You've tasted antifreeze before???!!??!?!
Why does it seem like Chesterton always likes surprises?
A chief constituent of antifreeze is ethylene glycol - in "glycol", the root "glyc"/"gluc" is Greek for "sweet" - it appears in words like "glycerine" and "glucose" and "licorice", oddly enough, where the G got eroded. (I personally have never tasted antifreeze nor glycerine.)
Also, about music: I think you could easily get some music-types together; there's been several music "productions" at the "Traditions" after the final banquet. Like singing drinking songs, and so on. A very good time.
Mr.
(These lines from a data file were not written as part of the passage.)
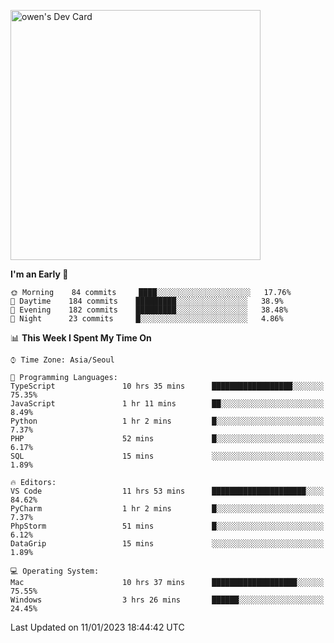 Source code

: <a href="https://app.daily.dev/owen_9066"><img src="https://api.daily.dev/devcards/51e5c69f10114f2abe0ae390c27b0828.png?r=hyb" width="400" alt="owen's Dev Card"/></a>

 
 <!--START_SECTION:waka-->
**I'm an Early 🐤** 

```text
🌞 Morning    84 commits     ████░░░░░░░░░░░░░░░░░░░░░   17.76% 
🌆 Daytime    184 commits    █████████░░░░░░░░░░░░░░░░   38.9% 
🌃 Evening    182 commits    █████████░░░░░░░░░░░░░░░░   38.48% 
🌙 Night      23 commits     █░░░░░░░░░░░░░░░░░░░░░░░░   4.86%

```


📊 **This Week I Spent My Time On** 

```text
⌚︎ Time Zone: Asia/Seoul

💬 Programming Languages: 
TypeScript               10 hrs 35 mins      ██████████████████░░░░░░░   75.35% 
JavaScript               1 hr 11 mins        ██░░░░░░░░░░░░░░░░░░░░░░░   8.49% 
Python                   1 hr 2 mins         █░░░░░░░░░░░░░░░░░░░░░░░░   7.37% 
PHP                      52 mins             █░░░░░░░░░░░░░░░░░░░░░░░░   6.17% 
SQL                      15 mins             ░░░░░░░░░░░░░░░░░░░░░░░░░   1.89%

🔥 Editors: 
VS Code                  11 hrs 53 mins      █████████████████████░░░░   84.62% 
PyCharm                  1 hr 2 mins         █░░░░░░░░░░░░░░░░░░░░░░░░   7.37% 
PhpStorm                 51 mins             █░░░░░░░░░░░░░░░░░░░░░░░░   6.12% 
DataGrip                 15 mins             ░░░░░░░░░░░░░░░░░░░░░░░░░   1.89%

💻 Operating System: 
Mac                      10 hrs 37 mins      ███████████████████░░░░░░   75.55% 
Windows                  3 hrs 26 mins       ██████░░░░░░░░░░░░░░░░░░░   24.45%

```


 Last Updated on 11/01/2023 18:44:42 UTC
<!--END_SECTION:waka-->
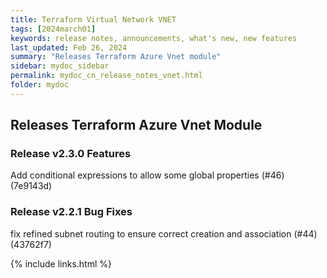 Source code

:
 ```yaml
---
title: Terraform Virtual Network VNET
tags: [2024march01]
keywords: release notes, announcements, what's new, new features
last_updated: Feb 26, 2024
summary: "Releases Terraform Azure Vnet module"
sidebar: mydoc_sidebar
permalink: mydoc_cn_release_notes_vnet.html
folder: mydoc
---
```


## Releases Terraform Azure Vnet Module

### Release v2.3.0 Features
Add conditional expressions to allow some global properties (#46) (7e9143d)

### Release v2.2.1 Bug Fixes
fix refined subnet routing to ensure correct creation and association (#44) (43762f7)

{% include links.html %}
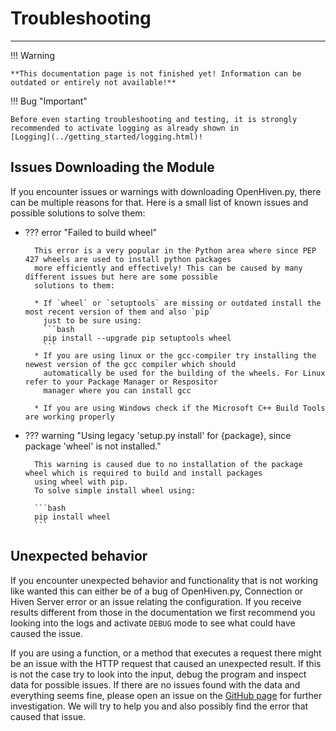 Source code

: # Troubleshooting

---

!!! Warning

    **This documentation page is not finished yet! Information can be outdated or entirely not available!**

!!! Bug "Important"

    Before even starting troubleshooting and testing, it is strongly recommended to activate logging as already shown in
    [Logging](../getting_started/logging.html)!

## Issues Downloading the Module

If you encounter issues or warnings with downloading OpenHiven.py, there can be multiple reasons for that.
Here is a small list of known issues and possible solutions to solve them:

- ??? error "Failed to build wheel" 
  
        This error is a very popular in the Python area where since PEP 427 wheels are used to install python packages
        more efficiently and effectively! This can be caused by many different issues but here are some possible 
        solutions to them:
        
        * If `wheel` or `setuptools` are missing or outdated install the most recent version of them and also `pip` 
          just to be sure using:
          ```bash
          pip install --upgrade pip setuptools wheel
          ```
        * If you are using linux or the gcc-compiler try installing the newest version of the gcc compiler which should 
          automatically be used for the building of the wheels. For Linux refer to your Package Manager or Respositor 
          manager where you can install gcc
        
        * If you are using Windows check if the Microsoft C++ Build Tools are working properly

- ??? warning "Using legacy 'setup.py install' for {package}, since package 'wheel' is not installed."

        This warning is caused due to no installation of the package wheel which is required to build and install packages
        using wheel with pip.
        To solve simple install wheel using:
        
        ```bash
        pip install wheel
        ```

## Unexpected behavior

If you encounter unexpected behavior and functionality that is not working like wanted this can either be of a bug of
OpenHiven.py, Connection or Hiven Server error or an issue relating the configuration. If you receive results different 
from those in the documentation we first recommend you looking into the logs and activate `DEBUG` mode to see what could 
have caused the issue. 

If you are using a function, or a method that executes a request there might be an issue with the HTTP request that 
caused an unexpected result. If this is not the case try to look into the input, debug the program and inspect data
for possible issues. If there are no issues found with the data and everything seems fine, please open an issue on
the [GitHub page](https://github.com/FrostbyteSpace/openhiven.py/issues) for further investigation. We will try to help 
you and also possibly find the error that caused that issue.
Cook,
I would love to sing Barbershop quartet at the conference in Seattle, but that means I have to go there, which is desirable but uncertain. My range goes from two G's below middle C to the E above middle c (and the F or G above, on a good day), by the way. If you want to communicate further, put your e-mail in a comment on Disciples of Diotima, one of my other blogs. Those comments are moderated. I will not publish the comment, but I (and I alone) will be able to read it, and thus we will be able to communicate that way. By the way, I'm only 18. Is that too young to be singing Barbershop quartet?
AGP, No I have not. But my dad has. And You think I'm adventerous and experimental...actualy he tasted it by accident :).